Cosima se dejó engullir por el feroz abrazo de Alba. Las dos lloraban. Fitz tomó a Alba de la mano y la ayudó a subir al barco. El pequeño grupo siguió en el muelle, profundamente consternado. Fue una despedida triste. Cuando el barco salía ya del puerto, Cosima levantó su manita y la agitó en el aire.

29

La cocinera había preparado bollos y mermeladas caseras para el té. Los bollos eran deliciosos a cualquier hora, pero nunca tanto como en invierno, cuando la humedad y el frío exigían verse compensados con algo caliente y dulce. Verity Forthright se metió uno en la boca, que había empezado a hacérsele agua mucho antes de su llegada a la pequeña casa que la cocinera ocupaba en la finca de los Arbuckle. Los bollos eran pequeños, cabían perfectamente en la boca y se deshacían en la lengua. Verity cogió la servilleta de lino, que era una de un conjunto de seis unidades que la anciana señora Arbuckle le había regalado a la cocinera unas Navidades, y se limpió las comisuras de los labios.

– Edith, querida, no hay nadie como tú en la cocina. Hay que ver lo sabrosos que están estos bollos. -La cocinera untó uno con mantequilla para ella.

– Creo que prepararé unos bollos para la merienda de bienvenida a Alba -respondió, pensativa-. Naturalmente, asaré unas patatas para el almuerzo.

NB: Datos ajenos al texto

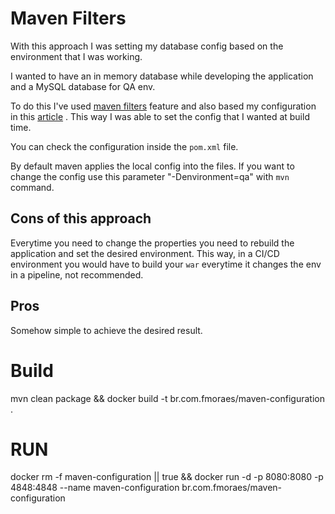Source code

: # Maven Filters
With this approach I was setting my database config based on the environment that I was working.

I wanted to have an in memory database while developing the application and a MySQL database for QA env.

To do this I've used [maven filters](https://maven.apache.org/plugins/maven-resources-plugin/examples/filter.html) feature and also based my configuration in this [article](https://developer.jboss.org/wiki/HowToConfigureJavaEEApplicationToApplyDifferentSettingsinWebxmlEtcForVariousEnvironmentsByMaven?_sscc=t) . 
This way I was able to set the config that I wanted at build time.

You can check the configuration inside the `pom.xml` file.

By default maven applies the local config into the files.
If you want to change the config use this parameter "-Denvironment=qa" with `mvn` command.

## Cons of this approach
Everytime you need to change the properties you need to rebuild the application and set the desired environment. 
This way, in a CI/CD environment you would have to build your `war` everytime it changes the env in a pipeline, not recommended.

## Pros
Somehow simple to achieve the desired result.

# Build
mvn clean package && docker build -t br.com.fmoraes/maven-configuration .

# RUN

docker rm -f maven-configuration || true && docker run -d -p 8080:8080 -p 4848:4848 --name maven-configuration br.com.fmoraes/maven-configuration 
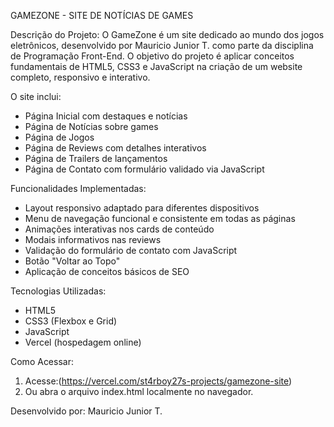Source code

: GAMEZONE - SITE DE NOTÍCIAS DE GAMES

Descrição do Projeto:
O GameZone é um site dedicado ao mundo dos jogos eletrônicos, desenvolvido por Mauricio Junior T. como parte da disciplina de Programação Front-End. O objetivo do projeto é aplicar conceitos fundamentais de HTML5, CSS3 e JavaScript na criação de um website completo, responsivo e interativo.

O site inclui:
- Página Inicial com destaques e notícias
- Página de Notícias sobre games
- Página de Jogos
- Página de Reviews com detalhes interativos
- Página de Trailers de lançamentos
- Página de Contato com formulário validado via JavaScript

Funcionalidades Implementadas:
- Layout responsivo adaptado para diferentes dispositivos
- Menu de navegação funcional e consistente em todas as páginas
- Animações interativas nos cards de conteúdo
- Modais informativos nas reviews
- Validação do formulário de contato com JavaScript
- Botão "Voltar ao Topo"
- Aplicação de conceitos básicos de SEO

Tecnologias Utilizadas:
- HTML5
- CSS3 (Flexbox e Grid)
- JavaScript
- Vercel (hospedagem online)

Como Acessar:
1. Acesse:(https://vercel.com/st4rboy27s-projects/gamezone-site)
2. Ou abra o arquivo index.html localmente no navegador.

Desenvolvido por:
Mauricio Junior T.
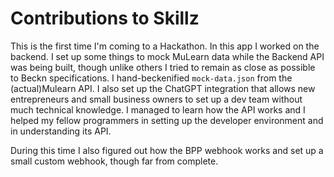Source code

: # Contributions to Skillz
This is the first time I'm coming to a Hackathon. In this app I worked on the backend. I set up some things to mock MuLearn data while the Backend API was being built, though unlike others I tried to remain as close as possible to Beckn specifications. I hand-beckenified `mock-data.json` from the (actual)Mulearn API. I also set up the ChatGPT integration that allows new entrepreneurs and small business owners to set up a dev team without much technical knowledge. I managed to learn how the API works and I helped my fellow programmers in setting up the developer environment and in understanding its API.

During this time I also figured out how the BPP webhook works and set up a small custom webhook, though far from complete.
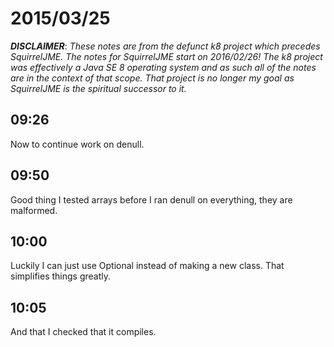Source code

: # 2015/03/25

***DISCLAIMER***: _These notes are from the defunct k8 project which_
_precedes SquirrelJME. The notes for SquirrelJME start on 2016/02/26!_
_The k8 project was effectively a Java SE 8 operating system and as such_
_all of the notes are in the context of that scope. That project is no_
_longer my goal as SquirrelJME is the spiritual successor to it._

## 09:26

Now to continue work on denull.

## 09:50

Good thing I tested arrays before I ran denull on everything, they are
malformed.

## 10:00

Luckily I can just use Optional instead of making a new class. That simplifies
things greatly.

## 10:05

And that I checked that it compiles.

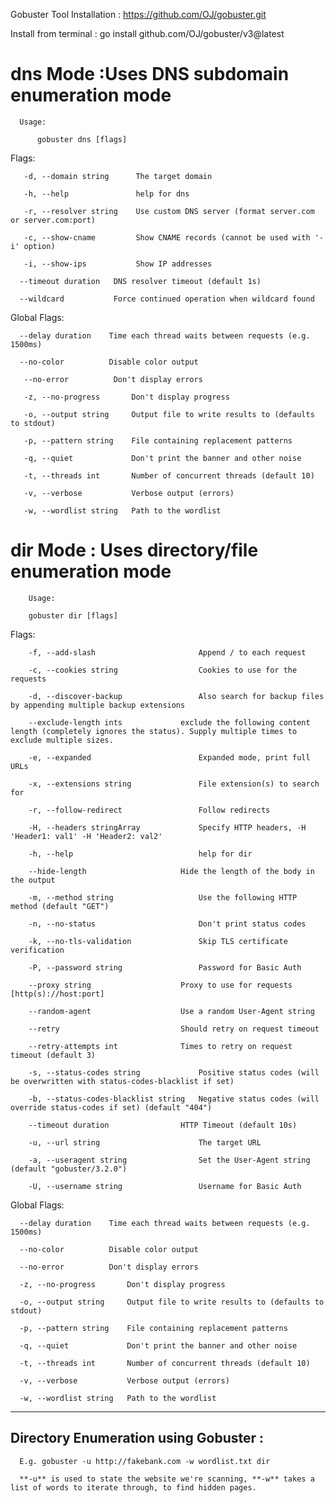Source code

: Gobuster Tool Installation : https://github.com/OJ/gobuster.git

Install from terminal : go install github.com/OJ/gobuster/v3@latest

# dns Mode :Uses DNS subdomain enumeration mode

      Usage:

          gobuster dns [flags]

Flags:

       -d, --domain string      The target domain
  
       -h, --help               help for dns
  
       -r, --resolver string    Use custom DNS server (format server.com or server.com:port)
  
       -c, --show-cname         Show CNAME records (cannot be used with '-i' option)
  
       -i, --show-ips           Show IP addresses
  
      --timeout duration   DNS resolver timeout (default 1s)
      
      --wildcard           Force continued operation when wildcard found

Global Flags:

      --delay duration    Time each thread waits between requests (e.g. 1500ms)
       
      --no-color          Disable color output
      
       --no-error          Don't display errors
      
       -z, --no-progress       Don't display progress
  
       -o, --output string     Output file to write results to (defaults to stdout)
  
       -p, --pattern string    File containing replacement patterns
  
       -q, --quiet             Don't print the banner and other noise
  
       -t, --threads int       Number of concurrent threads (default 10)
  
       -v, --verbose           Verbose output (errors)
  
       -w, --wordlist string   Path to the wordlist
  
  
# dir Mode : Uses directory/file enumeration mode

        Usage:

        gobuster dir [flags]

Flags:

        -f, --add-slash                       Append / to each request
  
        -c, --cookies string                  Cookies to use for the requests
  
        -d, --discover-backup                 Also search for backup files by appending multiple backup extensions
  
        --exclude-length ints             exclude the following content length (completely ignores the status). Supply multiple times to exclude multiple sizes.
      
        -e, --expanded                        Expanded mode, print full URLs
  
        -x, --extensions string               File extension(s) to search for
  
        -r, --follow-redirect                 Follow redirects
  
        -H, --headers stringArray             Specify HTTP headers, -H 'Header1: val1' -H 'Header2: val2'
  
        -h, --help                            help for dir
  
        --hide-length                     Hide the length of the body in the output
      
        -m, --method string                   Use the following HTTP method (default "GET")
  
        -n, --no-status                       Don't print status codes
  
        -k, --no-tls-validation               Skip TLS certificate verification
  
        -P, --password string                 Password for Basic Auth
  
        --proxy string                    Proxy to use for requests [http(s)://host:port]
        
        --random-agent                    Use a random User-Agent string
      
        --retry                           Should retry on request timeout
      
        --retry-attempts int              Times to retry on request timeout (default 3)
      
        -s, --status-codes string             Positive status codes (will be overwritten with status-codes-blacklist if set)
  
        -b, --status-codes-blacklist string   Negative status codes (will override status-codes if set) (default "404")
  
        --timeout duration                HTTP Timeout (default 10s)
      
        -u, --url string                      The target URL
  
        -a, --useragent string                Set the User-Agent string (default "gobuster/3.2.0")
  
        -U, --username string                 Username for Basic Auth

Global Flags:

      --delay duration    Time each thread waits between requests (e.g. 1500ms)
      
      --no-color          Disable color output
      
      --no-error          Don't display errors
      
      -z, --no-progress       Don't display progress
  
      -o, --output string     Output file to write results to (defaults to stdout)
  
      -p, --pattern string    File containing replacement patterns
  
      -q, --quiet             Don't print the banner and other noise
  
      -t, --threads int       Number of concurrent threads (default 10)
  
      -v, --verbose           Verbose output (errors)
  
      -w, --wordlist string   Path to the wordlist
  
-----------------------------------------------------------------------------------------------------------------------------------------------------------------

## Directory Enumeration using Gobuster :

      E.g. gobuster -u http://fakebank.com -w wordlist.txt dir
      
      **-u** is used to state the website we're scanning, **-w** takes a list of words to iterate through, to find hidden pages.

Si mal no recuerdo, a Fitzroy le gustaron mis patatas asadas. -A Verity volvió a hacérsele la boca agua.

– Es todo muy repentino, ¿no te parece? -dijo, entrecerrando los ojos y untando una generosa cucharada de mermelada en su segundo bollo.

– Alba nunca fue una chica convencional. Eso no va con ella. Al parecer, según me ha dicho la señora Arbuckle, Fitzroy se fue a Italia para pedirle que se casara con él. -Sonrió ante lo romántico de la escena.

– Afortunadamente para él, Alba aceptó. De lo contrario, habría sido un viaje en vano -dijo. La cocinera les sirvió sendas tazas de té.

– Alba llamó por teléfono desde Italia con la buena noticia. A mí me parece una pareja encantadora. Encantadora -repitió-.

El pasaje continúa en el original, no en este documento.